> Exercise details:
Transcribe every entry that follows, word for word, and omit the images.

> Dataset:
+++++

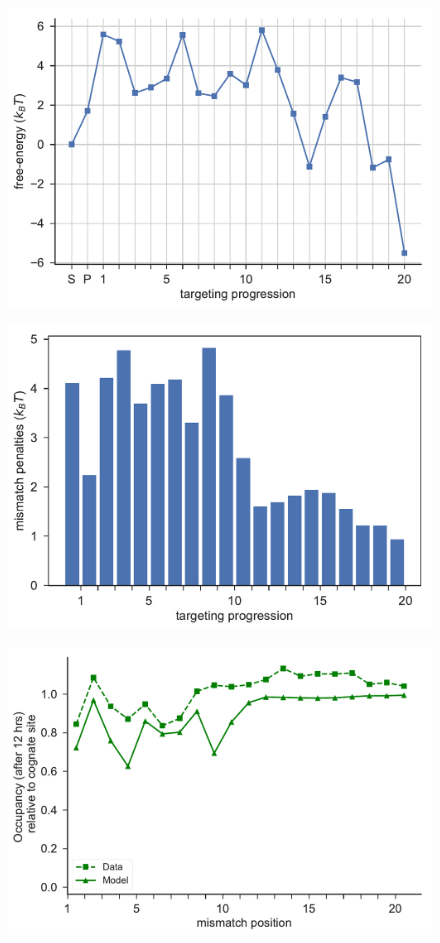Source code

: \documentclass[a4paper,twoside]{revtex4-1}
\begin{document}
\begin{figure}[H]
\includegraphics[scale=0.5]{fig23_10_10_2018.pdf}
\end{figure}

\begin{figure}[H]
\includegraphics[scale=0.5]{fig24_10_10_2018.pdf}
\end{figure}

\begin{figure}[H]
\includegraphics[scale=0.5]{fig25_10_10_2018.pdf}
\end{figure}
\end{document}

+++++

> Written response:
Source code

: \documentclass[a4paper,twoside]{revtex4-1}
\begin{document}
\begin{figure}[H]
\includegraphics[scale=0.5]{fig23_10_10_2018.pdf}
\end{figure}

\begin{figure}[H]
\includegraphics[scale=0.5]{fig24_10_10_2018.pdf}
\end{figure}

\begin{figure}[H]
\includegraphics[scale=0.5]{fig25_10_10_2018.pdf}
\end{figure}
\end{document}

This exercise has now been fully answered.